NoTav, i tecnici bloccati dal presidio
Sono iniziati questa mattina in 3 dei 91 siti previsti – lo scalo merci di Orbassano, la stazione ferroviaria di Collegno e il sito Amiat di Basse di Stura a Torino – i sondaggi geognostici preliminari per la Tav, la nuova linea ferroviaria Torino-Lione. I tecnici della società incaricata Ltf sono stati invece fermati dal presidio “No Tav” all’autoporto di Susa, dove si erano presentati scortati dalle forze dell’ordine per prendere possesso dei terreni affittati e concessi dal Comune. I tecnici sono stati dunque accolti dagli esponenti del presidio, che hanno trascorso la notte nell’area accendendo fuochi.
Un portavoce, Alberto Perino, ha ribadito l’intezione di non lasciare i terreni confermando «il gesto di disobbedienza civile». «Non siamo disponibili a farvi entrare, non cederemo. Non abbiamo vinto la battaglia, dobbiamo rimanere qui – spiega -. Abbiamo detto che in qualunque punto della Val di Susa tenteranno di fare un sondaggio ci saremo a difendere la nostra terra. Siamo convinti di essere nel giusto e oggi abbiamo segnato un punto a nostro favore». Alcuni esponenti delle forze dell’ordine hanno fatto presente ai manifestanti le eventuali conseguenze, civili e penali, del loro comportamento ma i manifestanti non hanno fatto marcia indietro e hanno rilanciato: «Ovunque andrete noi saremo ad aspettarvi». Il confronto si è svolto in maniera civile, senza tensioni.
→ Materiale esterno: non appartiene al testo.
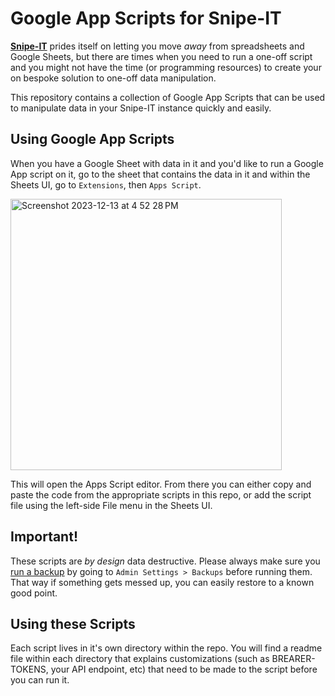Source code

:# Google App Scripts for Snipe-IT

**[Snipe-IT](https://snipeitapp.com)** prides itself on letting you move _away_ from spreadsheets and Google Sheets, but there are times when you need to run a one-off script and you might not have the time (or programming resources) to create your on bespoke solution to one-off data manipulation. 

This repository contains a collection of Google App Scripts that can be used to manipulate data in your Snipe-IT instance quickly and easily.

## Using Google App Scripts

When you have a Google Sheet with data in it and you'd like to run a Google App script on it, go to the sheet that contains the data in it and within the Sheets UI, go to  `Extensions`, then `Apps Script`. 

<img width="434" alt="Screenshot 2023-12-13 at 4 52 28 PM" src="https://github.com/grokability/google-apps-scripts-for-snipe-it/assets/197404/38737920-aca3-4879-b68e-47ad97f5592a">


This will open the Apps Script editor. From there you can either copy and paste the code from the appropriate scripts in this repo, or add the script file using the left-side File menu in the Sheets UI.

## Important!

These scripts are *by design* data destructive. Please always make sure you [run a backup](https://snipe-it.readme.io/docs/backups) by going to `Admin Settings > Backups` before running them. That way if something gets messed up, you can easily restore to a known good point.

## Using these Scripts

Each script lives in it's own directory within the repo. You will find a readme file within each directory that explains customizations (such as BREARER-TOKENS, your API endpoint, etc) that need to be made to the script before you can run it.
I manifestanti, 2-300 persone, hanno intonato alcuni cori, tra cui il «Sarà dura» che contraddistingue la loro battaglia.
Per tutta la notte, tra una tazza di caffè bollente e un bicchiere di vin brulé, i “no Tav” hanno presidiato la zona lungo la statale in cui è prevista la realizzazione di uno dei sondaggi necessari per elaborare il progetto preliminare della futura linea ad alta capacità. I manifestanti hanno ribattezzato simbolicamente la rampa di accesso all’autoporto, in frazione Traduerivi, «Via sondaggi». Dalle istituzioni, negli ultimi giorni, gli appelli al buon senso e alla calma sono stati frequenti. «La situazione è profondamente diversa a quella del 2005 (quando a Venaus fu scontro tra manifestanti e forze dell’ordine, ndr) – ha ribadito il presidente dell’Osservatorio sulla Torino-Lione Mario Virano -. Adesso c’è ancora da fare il progetto preliminare, cinque anni fa c’era già quello definitivo, fatto e finito».